的中率90%以上が自慢の天気予報アプリをスマホに入れています。
ところがこれが当たりません。
今日だって朝の予報が雨は午前中で止むといっていたからすっかり安心していたのに、実際には止むどころか午後になってさらに激しく降りました。
それも前を見えないくらいの土砂降り。
どうなっているんだ!とアプリを見てみたら、いつの間にか天気予報が変わっています。
午後になると予報はちゃっかりまるまる一日雨。しれっと何事もなかったかのように朝とはまったくちがう予報になっていました。
なるほど。直前に予報を変えるから的中率が9割を超えているのだと、仕組みが分かりました。
直前なら私にだって簡単に天気を予報できます。
「もうすぐ雨が降りそうな雲」は誰が見たって「もうすぐ雨が降りそうな雲」です。
この点、
占い師が人の死を予測する場合も同じで、「あなた死相が出ています」なんて偉そうにいっている占い師がいますが、そんなのは直前の天気予報と同じで、誰にでも当てられます。
がんの病院に長く勤務した私にいわせると、数カ月とか数週間など短期間以内に亡くなりそうな人は、優秀な占い師に聞くまでもなく、誰が見たって亡くなりそうな様子をしているからです。
そもそも人間はみんないつかは必ず亡くなるので、「死にます」なんて占いはサルにもできるアホな未来予想といえます。
ところが、ときどき不思議な人がいました。
病院勤務時代、どこからどう見ても、もうすぐ亡くなりそうな人なのに亡くならずに元気になる人がときどき現れました。年に一人くらい。

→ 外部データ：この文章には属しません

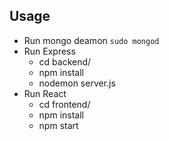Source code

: ## Usage
 
- Run mongo deamon ```sudo mongod```
- Run Express
    - cd backend/
    - npm install
     - nodemon server.js
- Run React
     - cd frontend/
     - npm install
     - npm start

その中年の女性は、入院してきたときお腹は腹水でパンパンに膨れ上がり、両脚は浮腫んで象の脚になっていました。しかしそれ以外の全身はガリガリに痩せこけています。
誰が見たってもうすぐ亡くなる状態。
サルが見たってよい状態とはいえません。当時、たしか医者は数カ月の余命を宣告していたと思います。
わたしは腹水と浮腫それに苦痛を取り除く鍼と整体を頼まれて施術しました。
ところがどうも様子がおかしいのです。
状態はぜんぜんよくないのに、身体に現われる施術の反応が良すぎます。どう考えてももうすぐ死ぬ人の反応ではありません。
「おかしいな。とても死ぬ人には思えない。だけど腹水はちゃんとある。変だな。どうしても元気な人に思える。だけど脚が象みたいなのはなんでなんだろう。この人に浮腫みがあるのはおかしい。」
などとブツブツ独り言をいいながら何日間か施術をしたのを覚えています。
その後、女性は腹水を抜くことで有名な病院へ転院し、私は病院を辞め高知へ引っ越し、
女性がどうなったかはわからなくなりましたが、おそらく亡くなられただろうと思っていました。
ところが昨年の暮れ、川越へ行ったとき偶然その女性と再会しました。
最後に会ってから5年以上経っています。お名前を聞いても、お顔を拝見しても誰だかわかりません。お話を聞いてようやく思い出しました。
その女性も、施術中のわたしのやかましい独り言をよく覚えておいでだったからです。
「やかましい鍼灸師だな」と施術中すごく可笑しかったと笑っていました。
いまでは腹水も両脚の浮腫もすっかり消えてなくなり、ごく普通の元気なおばさんです。
どんな占い師がみても明るい未来を予測すると思います。
今日は長い日記になりました。
アプリ予報によると、明日からもしばらくは不安定な天気が続きます。